Research tool for collecting Indonesian scholarly journal metadata from the SINTA journal search interface.

English / Japanese


Overview

A command-line tool for retrieving journal metadata from the current SINTA (Science and Technology Index) journal search website in Indonesia.

This tool is designed for the current SINTA web environment centered on:

https://sinta.kemdiktisaintek.go.id

Many existing scripts and examples available online were written for older SINTA site structures or outdated domain patterns.
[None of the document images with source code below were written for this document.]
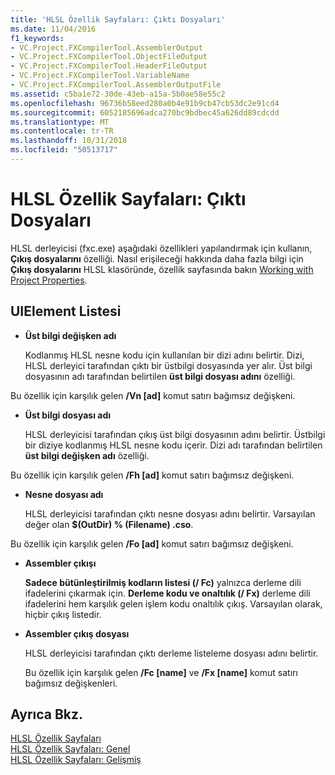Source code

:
 ```yaml
---
title: 'HLSL Özellik Sayfaları: Çıktı Dosyaları'
ms.date: 11/04/2016
f1_keywords:
- VC.Project.FXCompilerTool.AssemblerOutput
- VC.Project.FXCompilerTool.ObjectFileOutput
- VC.Project.FXCompilerTool.HeaderFileOutput
- VC.Project.FXCompilerTool.VariableName
- VC.Project.FXCompilerTool.AssemblerOutputFile
ms.assetid: c5ba1e72-30de-43eb-a15a-5b0ae58e55c2
ms.openlocfilehash: 96736b58eed280a0b4e91b9cb47cb53dc2e91cd4
ms.sourcegitcommit: 6052185696adca270bc9bdbec45a626dd89cdcdd
ms.translationtype: MT
ms.contentlocale: tr-TR
ms.lasthandoff: 10/31/2018
ms.locfileid: "50513717"
---
```

# <a name="hlsl-property-pages-output-files"></a>HLSL Özellik Sayfaları: Çıktı Dosyaları

HLSL derleyicisi (fxc.exe) aşağıdaki özellikleri yapılandırmak için kullanın, **Çıkış dosyalarını** özelliği. Nasıl erişileceği hakkında daha fazla bilgi için **Çıkış dosyalarını** HLSL klasöründe, özellik sayfasında bakın [Working with Project Properties](../ide/working-with-project-properties.md).

## <a name="uielement-list"></a>UIElement Listesi

- **Üst bilgi değişken adı**

   Kodlanmış HLSL nesne kodu için kullanılan bir dizi adını belirtir. Dizi, HLSL derleyici tarafından çıktı bir üstbilgi dosyasında yer alır. Üst bilgi dosyasının adı tarafından belirtilen **üst bilgi dosyası adını** özelliği.

Bu özellik için karşılık gelen **/Vn [ad]** komut satırı bağımsız değişkeni.

- **Üst bilgi dosyası adı**

   HLSL derleyicisi tarafından çıkış üst bilgi dosyasının adını belirtir. Üstbilgi bir diziye kodlanmış HLSL nesne kodu içerir. Dizi adı tarafından belirtilen **üst bilgi değişken adı** özelliği.

Bu özellik için karşılık gelen **/Fh [ad]** komut satırı bağımsız değişkeni.

- **Nesne dosyası adı**

   HLSL derleyicisi tarafından çıktı nesne dosyası adını belirtir. Varsayılan değer olan **$(OutDir) % (Filename) .cso**.

Bu özellik için karşılık gelen **/Fo [ad]** komut satırı bağımsız değişkeni.

- **Assembler çıkışı**

   **Sadece bütünleştirilmiş kodların listesi (/ Fc)** yalnızca derleme dili ifadelerini çıkarmak için. **Derleme kodu ve onaltılık (/ Fx)** derleme dili ifadelerini hem karşılık gelen işlem kodu onaltılık çıkış. Varsayılan olarak, hiçbir çıkış listedir.

- **Assembler çıkış dosyası**

   HLSL derleyicisi tarafından çıktı derleme listeleme dosyası adını belirtir.

   Bu özellik için karşılık gelen **/Fc [name]** ve **/Fx [name]** komut satırı bağımsız değişkenleri.

## <a name="see-also"></a>Ayrıca Bkz.

[HLSL Özellik Sayfaları](../ide/hlsl-property-pages.md)<br>
[HLSL Özellik Sayfaları: Genel](../ide/hlsl-property-pages-general.md)<br>
[HLSL Özellik Sayfaları: Gelişmiş](../ide/hlsl-property-pages-advanced.md)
As the SINTA platform has evolved, some of those tools no longer work reliably.

This CLI tool provides a practical way to collect journal metadata from the current SINTA journal search interface in a controlled and reproducible way.

Note: In the SINTA system, "SINTA 1" through "SINTA 6" refer to journal ranking categories, not versions of the SINTA platform.


Features

  • Compatible with the current SINTA domain (sinta.kemdiktisaintek.go.id)
  • Keyword search for journals
  • Search mode selection: title-only or broader search
  • Affiliation filtering
  • JSON / CSV output
  • UNIX pipeline friendly (stdout-first design)
  • Built-in randomized delay and browser-like User-Agent

Extracted Metadata

The script extracts the following fields from search results:

  • journal_name
  • sinta_level
  • p_issn
  • e_issn
  • affiliation
  • sinta_score_3y
  • sinta_score_overall
  • h_index_google
  • h_index_sinta
  • citations_google
  • citations_sinta

These fields are visible in the current implementation where each journal result is normalized into a Python dictionary before output.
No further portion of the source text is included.